Thought I’d share some thoughts from my quiet time the other day:

Too often for me, I hear people talking about Jesus as a rebel. A passage like the healing at the pool in John 5 can help fuel this fire. After being crippled for 38 years, a man is healed by Jesus: “GET UP! PICK UP YOU MAT AND WALK.” This all happened on the Sabbath. The religious leaders confront the man for carrying his mat—for doing work on the day of rest. The man had been resting for 38 years, but they believed he ought to wait one more day to carry his mat.

THAT REBEL! Jesus didn’t care about their petty human traditions! Go JESUS! Break up the establishment. Stir it up! Call them names! You’ve got them really mad now, for they are plotting against you!

Sometimes we identify with Jesus as the rebel. We think about all the troubles we’re facing, and take comfort in the thought, “Well, I’m a rebel like Jesus….”

I’m not really ignited by this passage. My response is a little more sober and slow. For when Jesus ran into the man a little bit later he says, “See, you are well again.
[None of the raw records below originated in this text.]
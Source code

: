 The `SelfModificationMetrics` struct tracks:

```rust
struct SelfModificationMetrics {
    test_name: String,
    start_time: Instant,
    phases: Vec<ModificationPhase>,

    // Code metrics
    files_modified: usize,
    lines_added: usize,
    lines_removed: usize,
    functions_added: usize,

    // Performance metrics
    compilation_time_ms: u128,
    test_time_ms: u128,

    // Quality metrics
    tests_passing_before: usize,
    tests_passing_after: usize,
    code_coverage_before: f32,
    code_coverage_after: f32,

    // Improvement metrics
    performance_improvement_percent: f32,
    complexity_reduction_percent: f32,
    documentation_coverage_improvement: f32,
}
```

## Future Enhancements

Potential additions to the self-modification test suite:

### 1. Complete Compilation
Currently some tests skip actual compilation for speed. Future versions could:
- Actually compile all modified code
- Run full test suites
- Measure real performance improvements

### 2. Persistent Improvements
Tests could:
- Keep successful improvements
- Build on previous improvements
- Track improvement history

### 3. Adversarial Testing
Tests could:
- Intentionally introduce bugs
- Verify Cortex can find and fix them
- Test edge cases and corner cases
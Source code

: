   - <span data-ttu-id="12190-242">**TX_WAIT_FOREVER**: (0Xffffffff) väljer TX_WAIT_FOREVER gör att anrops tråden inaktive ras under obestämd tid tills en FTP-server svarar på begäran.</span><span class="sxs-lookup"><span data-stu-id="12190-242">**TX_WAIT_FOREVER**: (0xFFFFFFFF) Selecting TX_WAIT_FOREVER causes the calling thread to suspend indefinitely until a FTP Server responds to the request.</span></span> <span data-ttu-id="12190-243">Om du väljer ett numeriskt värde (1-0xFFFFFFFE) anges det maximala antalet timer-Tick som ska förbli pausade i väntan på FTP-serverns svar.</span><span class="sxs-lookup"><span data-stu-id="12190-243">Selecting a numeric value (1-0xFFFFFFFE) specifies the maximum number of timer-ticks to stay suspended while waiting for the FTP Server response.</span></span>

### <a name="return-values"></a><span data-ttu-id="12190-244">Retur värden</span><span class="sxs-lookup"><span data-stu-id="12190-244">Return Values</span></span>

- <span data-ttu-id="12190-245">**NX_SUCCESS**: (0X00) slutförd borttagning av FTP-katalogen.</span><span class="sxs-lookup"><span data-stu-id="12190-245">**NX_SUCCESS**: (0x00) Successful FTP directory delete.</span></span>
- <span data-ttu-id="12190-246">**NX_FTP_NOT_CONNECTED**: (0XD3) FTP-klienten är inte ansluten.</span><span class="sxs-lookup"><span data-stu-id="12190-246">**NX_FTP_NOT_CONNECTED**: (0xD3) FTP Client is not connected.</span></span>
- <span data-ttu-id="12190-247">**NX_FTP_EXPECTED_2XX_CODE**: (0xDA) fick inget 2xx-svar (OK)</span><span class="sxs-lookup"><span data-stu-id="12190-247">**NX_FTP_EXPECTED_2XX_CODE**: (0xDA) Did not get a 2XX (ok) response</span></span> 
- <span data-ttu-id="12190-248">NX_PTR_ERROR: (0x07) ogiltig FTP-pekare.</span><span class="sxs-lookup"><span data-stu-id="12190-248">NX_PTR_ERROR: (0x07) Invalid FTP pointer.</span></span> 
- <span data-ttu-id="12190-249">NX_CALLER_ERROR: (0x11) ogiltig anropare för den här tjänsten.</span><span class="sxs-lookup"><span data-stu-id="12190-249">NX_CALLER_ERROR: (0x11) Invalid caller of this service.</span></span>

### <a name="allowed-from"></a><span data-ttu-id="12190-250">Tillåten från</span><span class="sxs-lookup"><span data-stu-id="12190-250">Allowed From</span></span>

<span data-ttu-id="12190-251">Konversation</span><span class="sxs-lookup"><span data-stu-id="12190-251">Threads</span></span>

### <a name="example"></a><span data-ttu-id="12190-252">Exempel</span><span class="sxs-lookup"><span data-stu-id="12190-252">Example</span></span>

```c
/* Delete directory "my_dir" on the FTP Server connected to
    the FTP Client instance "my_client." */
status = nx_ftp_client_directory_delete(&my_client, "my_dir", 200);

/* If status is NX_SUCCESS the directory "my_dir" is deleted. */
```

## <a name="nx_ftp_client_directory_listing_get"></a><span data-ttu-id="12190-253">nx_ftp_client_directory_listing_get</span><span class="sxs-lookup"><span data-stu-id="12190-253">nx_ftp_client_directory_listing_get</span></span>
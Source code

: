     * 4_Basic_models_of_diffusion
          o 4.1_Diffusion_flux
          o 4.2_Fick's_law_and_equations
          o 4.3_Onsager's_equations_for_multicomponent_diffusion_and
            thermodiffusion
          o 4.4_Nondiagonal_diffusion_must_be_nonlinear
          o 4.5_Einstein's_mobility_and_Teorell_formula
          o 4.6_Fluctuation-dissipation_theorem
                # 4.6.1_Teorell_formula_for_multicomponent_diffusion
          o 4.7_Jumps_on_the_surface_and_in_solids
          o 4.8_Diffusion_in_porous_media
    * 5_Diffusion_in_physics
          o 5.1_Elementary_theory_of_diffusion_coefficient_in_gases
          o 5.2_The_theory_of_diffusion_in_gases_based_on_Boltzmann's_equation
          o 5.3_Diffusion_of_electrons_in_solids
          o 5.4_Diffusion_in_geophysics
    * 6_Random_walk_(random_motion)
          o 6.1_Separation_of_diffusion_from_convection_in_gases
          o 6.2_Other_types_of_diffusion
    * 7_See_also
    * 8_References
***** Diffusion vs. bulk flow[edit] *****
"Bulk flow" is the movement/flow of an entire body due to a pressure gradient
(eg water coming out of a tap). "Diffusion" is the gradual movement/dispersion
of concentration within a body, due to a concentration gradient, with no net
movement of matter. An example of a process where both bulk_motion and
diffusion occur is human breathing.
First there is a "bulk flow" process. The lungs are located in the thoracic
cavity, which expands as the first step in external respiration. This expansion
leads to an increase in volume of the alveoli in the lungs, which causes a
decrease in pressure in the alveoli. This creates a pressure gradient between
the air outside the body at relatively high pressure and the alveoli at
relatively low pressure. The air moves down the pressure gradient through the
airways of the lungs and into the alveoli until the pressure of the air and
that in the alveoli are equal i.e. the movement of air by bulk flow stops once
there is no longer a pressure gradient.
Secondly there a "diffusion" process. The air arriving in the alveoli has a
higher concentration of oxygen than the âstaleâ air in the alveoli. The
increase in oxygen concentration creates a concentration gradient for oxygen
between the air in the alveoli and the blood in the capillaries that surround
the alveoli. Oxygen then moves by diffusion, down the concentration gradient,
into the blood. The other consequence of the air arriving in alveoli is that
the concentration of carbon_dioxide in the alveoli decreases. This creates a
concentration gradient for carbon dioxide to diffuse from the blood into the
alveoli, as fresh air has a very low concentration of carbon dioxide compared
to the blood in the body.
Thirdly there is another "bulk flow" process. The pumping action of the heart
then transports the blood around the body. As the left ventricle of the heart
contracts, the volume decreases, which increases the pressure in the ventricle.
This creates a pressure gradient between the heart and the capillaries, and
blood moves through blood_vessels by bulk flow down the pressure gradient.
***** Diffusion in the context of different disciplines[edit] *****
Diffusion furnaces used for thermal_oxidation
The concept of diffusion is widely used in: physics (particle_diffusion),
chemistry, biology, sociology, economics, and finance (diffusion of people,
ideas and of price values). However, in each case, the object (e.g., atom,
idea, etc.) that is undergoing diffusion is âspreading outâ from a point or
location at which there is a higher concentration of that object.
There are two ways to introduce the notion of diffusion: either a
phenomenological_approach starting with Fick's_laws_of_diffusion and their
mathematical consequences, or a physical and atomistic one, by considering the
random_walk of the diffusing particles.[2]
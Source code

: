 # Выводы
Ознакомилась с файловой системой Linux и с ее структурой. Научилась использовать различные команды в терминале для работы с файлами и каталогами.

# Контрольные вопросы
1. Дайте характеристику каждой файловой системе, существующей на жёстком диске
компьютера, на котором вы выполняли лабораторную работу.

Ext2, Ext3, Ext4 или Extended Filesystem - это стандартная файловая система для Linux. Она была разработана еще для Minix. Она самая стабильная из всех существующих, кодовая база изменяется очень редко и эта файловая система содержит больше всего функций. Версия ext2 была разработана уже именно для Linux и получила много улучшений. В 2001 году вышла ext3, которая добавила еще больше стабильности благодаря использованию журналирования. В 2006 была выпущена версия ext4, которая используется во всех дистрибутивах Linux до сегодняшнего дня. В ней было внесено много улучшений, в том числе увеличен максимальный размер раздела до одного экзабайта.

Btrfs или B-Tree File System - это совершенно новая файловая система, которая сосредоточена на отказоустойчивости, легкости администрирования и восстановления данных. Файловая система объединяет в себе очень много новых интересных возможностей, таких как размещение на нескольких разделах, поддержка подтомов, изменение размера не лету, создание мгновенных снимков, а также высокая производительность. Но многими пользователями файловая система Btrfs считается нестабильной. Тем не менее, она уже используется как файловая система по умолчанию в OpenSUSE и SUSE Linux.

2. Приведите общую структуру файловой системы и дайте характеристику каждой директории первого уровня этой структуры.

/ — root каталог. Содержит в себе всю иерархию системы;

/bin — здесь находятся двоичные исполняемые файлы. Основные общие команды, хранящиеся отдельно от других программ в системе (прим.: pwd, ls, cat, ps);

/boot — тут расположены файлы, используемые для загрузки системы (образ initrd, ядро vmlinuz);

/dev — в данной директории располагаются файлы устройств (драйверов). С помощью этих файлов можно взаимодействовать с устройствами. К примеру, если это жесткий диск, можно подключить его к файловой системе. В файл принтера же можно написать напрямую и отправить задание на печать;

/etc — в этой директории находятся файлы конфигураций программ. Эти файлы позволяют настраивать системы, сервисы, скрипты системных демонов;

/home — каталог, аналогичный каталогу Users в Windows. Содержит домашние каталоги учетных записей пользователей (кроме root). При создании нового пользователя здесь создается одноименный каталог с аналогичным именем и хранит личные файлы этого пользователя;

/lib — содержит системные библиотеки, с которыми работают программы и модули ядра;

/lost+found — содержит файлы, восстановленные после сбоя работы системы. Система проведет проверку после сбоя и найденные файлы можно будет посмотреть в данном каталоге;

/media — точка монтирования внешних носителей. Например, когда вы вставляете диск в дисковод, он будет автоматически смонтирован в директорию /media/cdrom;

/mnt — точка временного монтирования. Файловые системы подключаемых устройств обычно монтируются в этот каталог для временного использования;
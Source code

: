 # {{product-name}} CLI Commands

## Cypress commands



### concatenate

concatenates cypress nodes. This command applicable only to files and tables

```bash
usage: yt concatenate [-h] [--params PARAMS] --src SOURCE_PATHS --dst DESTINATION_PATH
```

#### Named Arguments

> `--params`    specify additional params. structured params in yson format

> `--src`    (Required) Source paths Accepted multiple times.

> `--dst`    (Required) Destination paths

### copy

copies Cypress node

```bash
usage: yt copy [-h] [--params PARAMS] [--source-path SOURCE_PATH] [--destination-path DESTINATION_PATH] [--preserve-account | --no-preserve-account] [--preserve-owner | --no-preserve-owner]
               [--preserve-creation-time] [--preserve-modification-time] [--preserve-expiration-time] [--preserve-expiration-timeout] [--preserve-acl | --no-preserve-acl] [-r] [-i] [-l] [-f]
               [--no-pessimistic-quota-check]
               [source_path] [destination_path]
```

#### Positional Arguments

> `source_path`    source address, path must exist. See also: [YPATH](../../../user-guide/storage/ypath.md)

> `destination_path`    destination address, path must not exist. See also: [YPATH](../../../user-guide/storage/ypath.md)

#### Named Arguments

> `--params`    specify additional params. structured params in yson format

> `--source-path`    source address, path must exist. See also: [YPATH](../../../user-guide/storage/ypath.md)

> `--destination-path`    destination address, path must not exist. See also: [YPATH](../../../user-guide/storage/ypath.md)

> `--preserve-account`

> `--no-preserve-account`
Stop sinning or something worse may happen to you.”

I don’t see Jesus as a rebel. Radical? Definitely. Turn every important idea and assumption upside down? Of course. Jesus came to put down the rebellion. I don’t know what the right political/governmental word for “rebel against the rebellion” is, but Jesus was against rebellion. He came to put down our rebellion against God.

The weight of these 14 words presses on my heart. It fills it with hope, but also convicts. Jesus helps, he heals. He also wants us to stop sinning. Our sin also has consequences, and those consequences may be worse than being an invalid 38 years. I’m not saying every bad thing that happens to us is a result of our sin, that’s not what Jesus taught. But it is possible that our sins may result in “something worse” than what we’ve been healed from.

Why did Jesus tell the man to carry his mat? Jesus could have came another day, or told him to leave his mat alone… but Jesus wanted the man to be noticed, so that he could share his story. He wanted the man to talk about what Jesus did for him so that others might come and find God.

If we need to rebel, let’s rebel against our sin nature, and tell the world how Jesus made it possible for us to live in freedom.